**Directions**
Your reply should be the records below, duplicated exactly, with any picture removed.

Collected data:

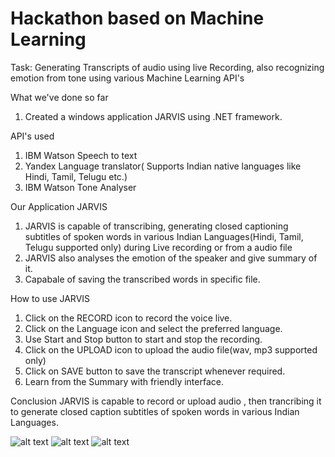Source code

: # Hackathon based on Machine Learning
Task: Generating Transcripts of audio using live Recording, also recognizing emotion from tone using various Machine Learning API's

What we've done so far
1. Created a windows application JARVIS using .NET framework.

API's used
1. IBM Watson Speech to text
2. Yandex Language translator( Supports Indian native languages like Hindi, Tamil, Telugu etc.)
3. IBM Watson Tone Analyser

Our Application JARVIS 
1. JARVIS is capable of transcribing, generating closed captioning subtitles of spoken words in various Indian Languages(Hindi, Tamil, Telugu supported only) during Live recording or from a audio file
2. JARVIS also analyses the emotion of the speaker and give summary of it.
3. Capabale of saving the transcribed words in specific file.


How to use JARVIS
1. Click on the RECORD icon to record the voice live.
2. Click on the Language icon and select the preferred language.
3. Use Start and Stop button to start and stop the recording.
4. Click on the UPLOAD icon to upload the audio file(wav, mp3 supported only)
5. Click on SAVE button to save the transcript whenever required.
6. Learn from the Summary with friendly interface.

Conclusion
JARVIS is capable to record or upload audio , then trancribing it to generate closed caption subtitles of spoken words in various Indian Languages.

![alt text](https://github.com/pTidke/Hackathon/blob/master/Capture%201.PNG?raw=true)
![alt text](https://github.com/pTidke/Hackathon/blob/master/Capture%203.PNG?raw=true)
![alt text](https://github.com/pTidke/Hackathon/blob/master/Screenshot%20(1).png?raw=true)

**Written solution**
Source code

: # Hackathon based on Machine Learning
Task: Generating Transcripts of audio using live Recording, also recognizing emotion from tone using various Machine Learning API's

What we've done so far
1. Created a windows application JARVIS using .NET framework.

API's used
1. IBM Watson Speech to text
2. Yandex Language translator( Supports Indian native languages like Hindi, Tamil, Telugu etc.)
3. IBM Watson Tone Analyser

Our Application JARVIS 
1. JARVIS is capable of transcribing, generating closed captioning subtitles of spoken words in various Indian Languages(Hindi, Tamil, Telugu supported only) during Live recording or from a audio file
2. JARVIS also analyses the emotion of the speaker and give summary of it.
3. Capabale of saving the transcribed words in specific file.


How to use JARVIS
1. Click on the RECORD icon to record the voice live.
2. Click on the Language icon and select the preferred language.
3. Use Start and Stop button to start and stop the recording.
4. Click on the UPLOAD icon to upload the audio file(wav, mp3 supported only)
5. Click on SAVE button to save the transcript whenever required.
6. Learn from the Summary with friendly interface.

Conclusion
JARVIS is capable to record or upload audio , then trancribing it to generate closed caption subtitles of spoken words in various Indian Languages.

![alt text](https://github.com/pTidke/Hackathon/blob/master/Capture%201.PNG?raw=true)
![alt text](https://github.com/pTidke/Hackathon/blob/master/Capture%203.PNG?raw=true)
![alt text](https://github.com/pTidke/Hackathon/blob/master/Screenshot%20(1).png?raw=true)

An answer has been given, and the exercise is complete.